The VisuMax Femtosecond Laser corrects myopia by removing eye tissue to permanently reshape the cornea. A femtosecond laser delivers very quick, short pulses of light to make incisions in the cornea, resulting in a disc-shaped piece that is removed through a small cut in the corneal surface, the FDA said in a statement. The minimally invasive procedure is known as small incision lenticule extraction (SMILE).
“With the FDA approval of the VisuMax SMILE procedure, US surgeons now have a new premium laser eye surgery option for their practice and can offer the benefits of SMILE to their patients. The VisuMax SMILE procedure from ZEISS … has the potential to revitalize and grow the entire US refractive surgery market,” said Jim Mazzo, global president of ophthalmic devices, and president and CEO of the Zeiss’ U.S. organization, in a statement.
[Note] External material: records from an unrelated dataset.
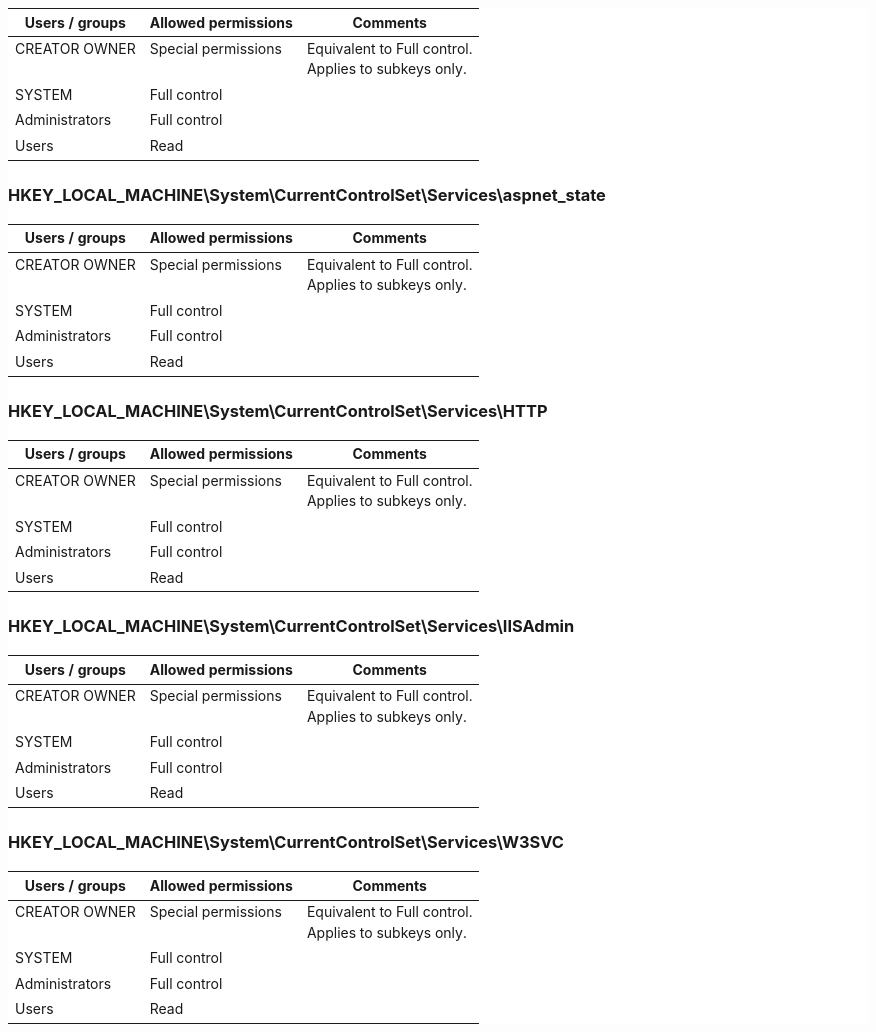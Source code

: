 | Users / groups| Allowed permissions| Comments |
|---|---|---|
|CREATOR OWNER|Special permissions|Equivalent to Full control.</br> Applies to subkeys only.|
|SYSTEM|Full control||
|Administrators|Full control||
|Users|Read||
  
### HKEY_LOCAL_MACHINE\System\CurrentControlSet\Services\aspnet_state

| Users / groups| Allowed permissions| Comments |
|---|---|---|
|CREATOR OWNER|Special permissions|Equivalent to Full control.</br> Applies to subkeys only.|
|SYSTEM|Full control||
|Administrators|Full control||
|Users|Read||
  
### HKEY_LOCAL_MACHINE\System\CurrentControlSet\Services\HTTP

| Users / groups| Allowed permissions| Comments |
|---|---|---|
|CREATOR OWNER|Special permissions|Equivalent to Full control.</br> Applies to subkeys only.|
|SYSTEM|Full control||
|Administrators|Full control||
|Users|Read||
  
### HKEY_LOCAL_MACHINE\System\CurrentControlSet\Services\IISAdmin

| Users / groups| Allowed permissions| Comments |
|---|---|---|
|CREATOR OWNER|Special permissions|Equivalent to Full control.</br> Applies to subkeys only.|
|SYSTEM|Full control||
|Administrators|Full control||
|Users|Read||
  
### HKEY_LOCAL_MACHINE\System\CurrentControlSet\Services\W3SVC

| Users / groups| Allowed permissions| Comments |
|---|---|---|
|CREATOR OWNER|Special permissions|Equivalent to Full control.</br> Applies to subkeys only.|
|SYSTEM|Full control||
|Administrators|Full control||
|Users|Read||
All but one patient in a 328-patient clinical study had uncorrected visual acuity of 20/40 or better 6 months after the procedure, according to the FDA statement. And 88% had 20/20 vision or better at the 6-month mark.
Some common complications that followed surgery include dry eye, moderate to severe glare and moderate to severe halos, the FDA said. These are complications that can come after Laser-Assisted In Situ Keratomileusis, or LASIK, another surgery to change the cornea’s shape, which has been in use since 1998. Zeiss manufactures two lasers that are FDA-approved for LASIK.
Unlike LASIK, which requires a flap to be cut into the cornea and folded back, SMILE is a flapless procedure, Zeiss said in the statement. This means that the outer layer of the cornea stays mostly intact, which leads to fast visual recovery.